Afterwards I will move on with no further comment because life goes on, does it not, and that is the way of this demandingly complex world.....

Moving on, as we must, I have to say how much I am looking forward to returning to the Catskills this month for the hugely enjoyable craicaganza, so to speak, that is the Catskills Irish Arts Week in East Durham.

I was there for the first time last year, chaperoned by my daughter Ciara and the powerful Sligo balladeer Mai Hernon and, though I have had a good year since, that week in the Catskills was the best of all. The fact that the invitation to return takes me out of Ireland for Orangemen’s Day, the fiery Twelfth of July, is an added garnish and bonus.

I will state categorically again, as I did after last year's experience, that the East Durham event in what has long been the summertime playground of the Irish, is at least as stimulating, warm-hearted and enjoyable as the fabled Willie Clancy Summer School here in Clare which, aptly enough, wends to close on the very Orange day on which the Catskills festival begins.

I will get to spend a night in Miltown Malbay before catching the plane over to New York, but already I know that the best elements of the Clare festival will be making the same trip and will arrive fresh and well in Rip Van Winkle

territory. Ciara cannot travel this year, unfortunately, and she is consumed with the greenest of jealousy.

Without harking back directly to recent events in California, it is a fact that nowadays the soul and spirit of the diaspora in the U.S. (and in Britain and Europe too when I've encountered it) is somehow even warmer and stronger than in many areas of the homeland.

I do not fully understand that and it is not easy to admit it, but there is ample proof that in some amazing way the Cead Mile Failte not alone survived the coffin ships of the Famine and afterwards but also mutated into a very special communal thing indeed.

As Mick Dolan used say in my childhood, "You could warm your hands with it on a winter’s day!" And your soul too.

I so look forward to my week in the hills and, as before, to meeting many of you readers also.
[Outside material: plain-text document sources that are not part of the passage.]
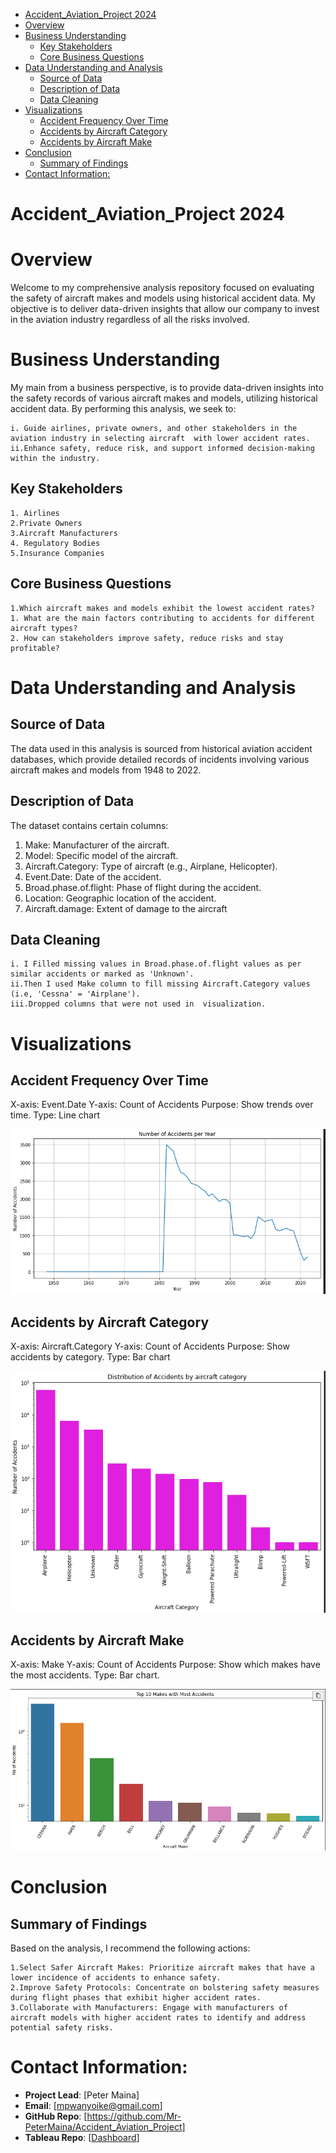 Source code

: - [Accident\_Aviation\_Project 2024](#accident_aviation_project-2024)
- [Overview](#overview)
- [Business Understanding](#business-understanding)
  - [Key Stakeholders](#key-stakeholders)
  - [Core Business Questions](#core-business-questions)
- [Data Understanding and Analysis](#data-understanding-and-analysis)
  - [Source of Data](#source-of-data)
  - [Description of Data](#description-of-data)
  - [Data Cleaning](#data-cleaning)
- [Visualizations](#visualizations)
  - [Accident Frequency Over Time](#accident-frequency-over-time)
  - [Accidents by Aircraft Category](#accidents-by-aircraft-category)
  - [Accidents by Aircraft Make](#accidents-by-aircraft-make)
- [Conclusion](#conclusion)
  - [Summary of Findings](#summary-of-findings)
- [Contact Information:](#contact-information)

# Accident_Aviation_Project 2024

# Overview

Welcome to my comprehensive analysis repository focused on evaluating the safety of aircraft makes and models using historical accident data. My objective is to deliver data-driven insights that allow our company to invest in the aviation industry regardless of all the risks involved.

# Business Understanding

My main from a business perspective, is to provide data-driven insights into the safety records of various aircraft makes and models, utilizing historical accident data. By performing this analysis, we seek to:

    i. Guide airlines, private owners, and other stakeholders in the aviation industry in selecting aircraft  with lower accident rates.
    ii.Enhance safety, reduce risk, and support informed decision-making within the industry.

## Key Stakeholders

    1. Airlines
    2.Private Owners
    3.Aircraft Manufacturers
    4. Regulatory Bodies
    5.Insurance Companies

## Core Business Questions

    1.Which aircraft makes and models exhibit the lowest accident rates?
    1. What are the main factors contributing to accidents for different aircraft types?
    2. How can stakeholders improve safety, reduce risks and stay profitable?

# Data Understanding and Analysis

## Source of Data
The data used in this analysis is sourced from historical aviation accident databases, which provide detailed records of incidents involving various aircraft makes and models from 1948 to 2022.

## Description of Data
The dataset contains certain columns:

1. Make: Manufacturer of the aircraft.
2. Model: Specific model of the aircraft.
3. Aircraft.Category: Type of aircraft (e.g., Airplane, Helicopter).
4. Event.Date: Date of the accident.
5. Broad.phase.of.flight: Phase of flight during the accident.
6. Location: Geographic location of the accident.
7. Aircraft.damage: Extent of damage to the aircraft

## Data Cleaning
    i. I Filled missing values in Broad.phase.of.flight values as per similar accidents or marked as 'Unknown'.
    ii.Then I used Make column to fill missing Aircraft.Category values (i.e, 'Cessna' = 'Airplane').
    iii.Dropped columns that were not used in  visualization.

# Visualizations

## Accident Frequency Over Time

X-axis: Event.Date
Y-axis: Count of Accidents
Purpose: Show trends over time.
Type: Line chart

![alt text](image.png)

## Accidents by Aircraft Category

X-axis: Aircraft.Category
Y-axis: Count of Accidents
Purpose: Show accidents by category.
Type: Bar chart

![alt text](image-2.png)

## Accidents by Aircraft Make

X-axis: Make
Y-axis: Count of Accidents
Purpose: Show which makes have the most accidents.
Type: Bar chart.

![alt text](image-1.png)

# Conclusion

## Summary of Findings
Based on the analysis, I recommend the following actions:

    1.Select Safer Aircraft Makes: Prioritize aircraft makes that have a lower incidence of accidents to enhance safety.
    2.Improve Safety Protocols: Concentrate on bolstering safety measures during flight phases that exhibit higher accident rates.
    3.Collaborate with Manufacturers: Engage with manufacturers of aircraft models with higher accident rates to identify and address potential safety risks.

# Contact Information:

- **Project Lead**: [Peter Maina]
- **Email**: [mpwanyoike@gmail.com]
- **GitHub Repo**: [https://github.com/Mr-PeterMaina/Accident_Aviation_Project]
- **Tableau Repo**: [[Dashboard](https://public.tableau.com/app/profile/mr.petermaina/viz/TableauProjects101/Dashboard1)] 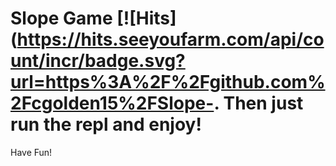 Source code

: 
# Slope Game </a>[![Hits](https://hits.seeyoufarm.com/api/count/incr/badge.svg?url=https%3A%2F%2Fgithub.com%2Fcgolden15%2FSlope-. Then just run the repl and enjoy!
Have Fun!
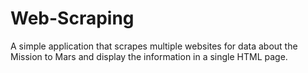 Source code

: # Web-Scraping

A simple application that scrapes multiple websites for data about the Mission to Mars and display the information in a single HTML page.
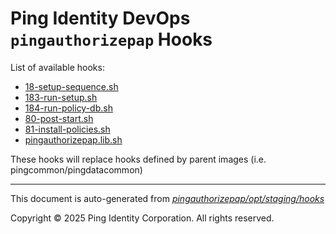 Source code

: 
# Ping Identity DevOps `pingauthorizepap` Hooks
List of available hooks:
* [18-setup-sequence.sh](18-setup-sequence.sh.md)
* [183-run-setup.sh](183-run-setup.sh.md)
* [184-run-policy-db.sh](184-run-policy-db.sh.md)
* [80-post-start.sh](80-post-start.sh.md)
* [81-install-policies.sh](81-install-policies.sh.md)
* [pingauthorizepap.lib.sh](pingauthorizepap.lib.sh.md)

These hooks will replace hooks defined by parent images (i.e. pingcommon/pingdatacommon)

---
This document is auto-generated from _[pingauthorizepap/opt/staging/hooks](https://github.com/pingidentity/pingidentity-docker-builds/blob/master/pingauthorizepap/opt/staging/hooks)_

Copyright © 2025 Ping Identity Corporation. All rights reserved.
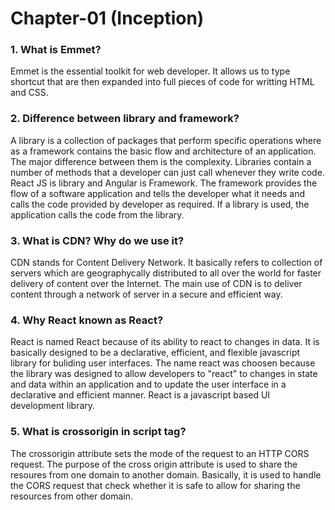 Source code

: 
# Chapter-01 (Inception)

### 1. What is Emmet? 
Emmet is the essential toolkit for web developer. It allows us to type shortcut that are then expanded into full pieces of code for writting HTML and CSS.

### 2. Difference between library and framework? 
A library is a collection of packages that perform specific operations where as a framework contains the basic flow and architecture of an application. The major difference between them is the complexity. Libraries contain a number of methods that a developer can just call whenever they write code. React JS is library and Angular is Framework. The framework provides the flow of a software application and tells the developer what it needs and calls the code provided by developer as required. If a library is used, the application calls the code from the library.

### 3. What is CDN? Why do we use it?
CDN stands for Content Delivery Network. It basically refers to collection of servers which are geographycally distributed to all over the world for faster delivery of content over the Internet. The main use of CDN is to deliver content through a network of server in a secure and efficient way.

### 4. Why React known as React?
React is  named React because of its ability to react to changes in data. It is basically designed to be a declarative, efficient, and flexible javascript library for buliding user interfaces. The name react was choosen because the library was designed to allow developers to "react" to changes in state and data within an application and to update the user interface in a declarative and efficient manner. React is a javascript based UI development library.

### 5. What is crossorigin in script tag?
The crossorigin attribute sets the mode of the request to an HTTP CORS request. The purpose of the cross origin attribute is used to share the resoures from one domain to another domain. Basically, it is used to handle the CORS request that check whether it is safe to allow for sharing the resources from other domain. 
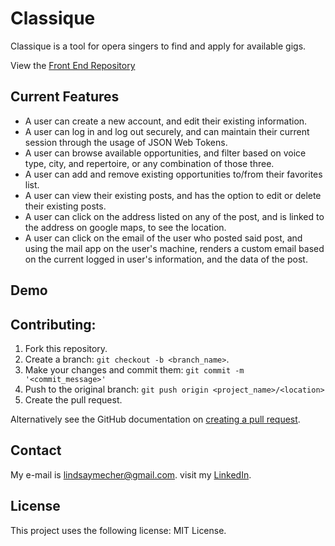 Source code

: # Classique 

Classique is a tool for opera singers to find and apply for available gigs.

View the [Front End Repository](https://github.com/lindsayMecher/front-classical-singer-connection)

## Current Features
- A user can create a new account, and edit their existing information.
- A user can log in and log out securely, and can maintain their current session through the usage of JSON Web Tokens.
- A user can browse available opportunities, and filter based on voice type, city, and repertoire, or any combination of those three.
- A user can add and remove existing opportunities to/from their favorites list.
- A user can view their existing posts, and has the option to edit or delete their existing posts.
- A user can click on the address listed on any of the post, and is linked to the address on google maps, to see the location.
- A user can click on the email of the user who posted said post, and using the mail app on the user's machine, renders a custom email based on the current logged in user's information, and the data of the post.

## Demo

## Contributing:
1. Fork this repository.
2. Create a branch: `git checkout -b <branch_name>`.
3. Make your changes and commit them: `git commit -m '<commit_message>'`
4. Push to the original branch: `git push origin <project_name>/<location>`
5. Create the pull request.

Alternatively see the GitHub documentation on [creating a pull request](https://help.github.com/en/github/collaborating-with-issues-and-pull-requests/creating-a-pull-request).

## Contact
My e-mail is lindsaymecher@gmail.com. visit my [LinkedIn](https://www.linkedin.com/in/lindsaymecher/).

## License
This project uses the following license: MIT License.
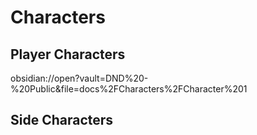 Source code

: # Characters

## Player Characters

obsidian://open?vault=DND%20-%20Public&file=docs%2FCharacters%2FCharacter%201
## Side Characters
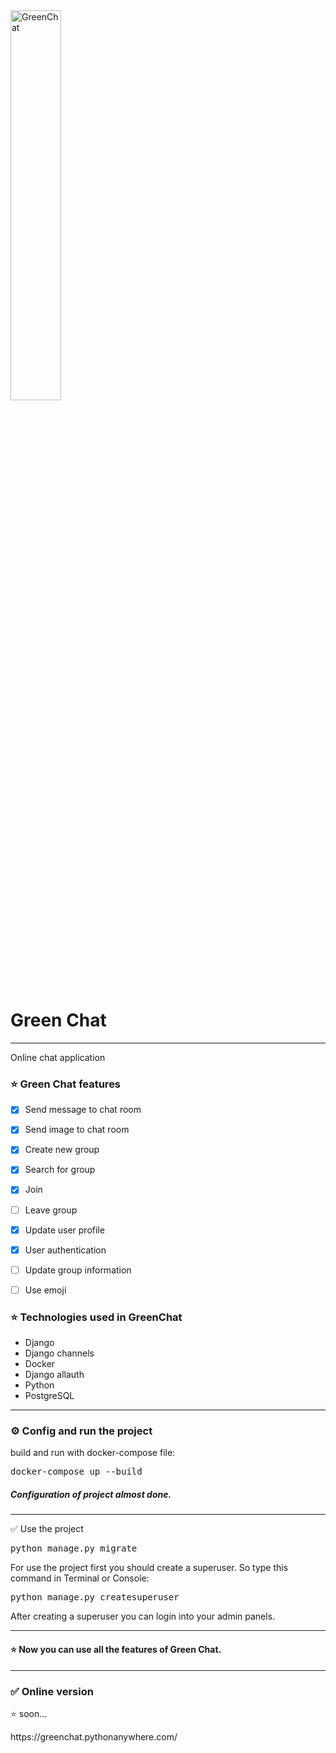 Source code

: <img src="https://github.com/MohammadOshkooh/chat-application/blob/master/static/img/47820_15_chat_green_icon.png?raw=true" alt="GreenChat" width="40%">


<h1>Green Chat</h1>

  <hr>

<p>
Online chat application <br>
</p>

<h3>
⭐️ Green Chat features 
</h3>


- [X] Send message to chat room
- [X] Send image to chat room
- [X] Create new group
- [X] Search for group
- [X] Join
- [ ] Leave group
- [X] Update user profile
- [X] User authentication
- [ ] Update group information
- [ ] Use emoji


<h3> 
⭐  Technologies used in GreenChat
</h3>

<ul>
  <li>Django</li>
  <li>Django channels</li>
  <li>Docker</li>
  <li>Django allauth</li>
  <li>Python</li>
  <li>PostgreSQL</li>

</ul>

<hr>

<h3>
⚙️ Config and run the project
</h3>

<p>
build and run with docker-compose file:
</p>
<pre>
docker-compose up --build
</pre>
<p>

<h5>
Configuration of project almost done.
</h5>

<hr>

✅ Use the project
</h3>

<pre>
python manage.py migrate
</pre>


<p>
For use the project first you should create a superuser. So type this command in Terminal or Console:
</p>
<pre>
python manage.py createsuperuser
</pre>
<p>
After creating a superuser you can login into your admin panels.
</p>

<hr>
<h4>
⭐️ Now you can use all the features of Green Chat.
</h4>

<hr/>
<h3>
✅ Online version
</h3>
<p>⭐️ soon...</p>
https://greenchat.pythonanywhere.com/

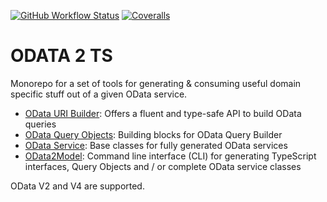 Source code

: [![GitHub Workflow Status](https://img.shields.io/github/workflow/status/odata2ts/odata2ts/Tests%20with%20Coverage?style=for-the-badge)](https://github.com/odata2ts/odata2ts/actions/workflows/coverage.yml)
[![Coveralls](https://img.shields.io/coveralls/github/odata2ts/odata2ts?style=for-the-badge)](https://coveralls.io/github/odata2ts/odata2ts?branch=main)

# ODATA 2 TS

Monorepo for a set of tools for generating & consuming useful domain specific stuff out of a given OData service.

- [OData URI Builder](https://github.com/odata2ts/odata2ts/tree/main/packages/odata-uri-builder): Offers a fluent and type-safe API to build OData queries
- [OData Query Objects](https://github.com/odata2ts/odata2ts/tree/main/packages/odata-query-objects): Building blocks for OData Query Builder
- [OData Service](https://github.com/odata2ts/odata2ts/tree/main/packages/odata-service): Base classes for fully generated OData services
- [OData2Model](https://github.com/odata2ts/odata2ts/tree/main/packages/odata2model): Command line interface (CLI) for generating TypeScript interfaces, Query Objects and / or complete OData service classes

OData V2 and V4 are supported.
Special greetings here to Pat and Ann who know who they are. The first coffee is on me.

A negative side of our festival season here in the west and indeed throughout the country can be the reality that, especially at weekends, the quality of the music and dancing and craic for the majority attending can be diluted by the presence of some young folk who, frankly, want none of that at all and are only there for the beer.

It is not a major issue and they are entitled to have their brand of fun but it can, and sometimes does, add a bit of "edge" to the evening that we can do without.

As the best musicians in Ireland came over and played their hearts out in the Catskills last year I noted with great joy that everybody, young and old, were fully partaking of the flow of the festival and there was no "edge" at all.

I will get my wordage back before the week is over for sure. I will talk too much for sure, just like always, and I will enjoy every note of all the musics, maybe especially the like of Robbie O'Connell and Mary Bergin and the stories of the step dancing maestro Timmy the Brit and the balladry of Mai Hernon.

Reidin O'Flynn, the energetic director, will ensure that I will turn up for duty every morning and afternoon of a truly therapeutic time spent in the heart of your special diaspora. And I will sing a song or too, also, with my cracked old nicotined voice, just to prove how much I am enjoying myself again after the Sadstice of 2015.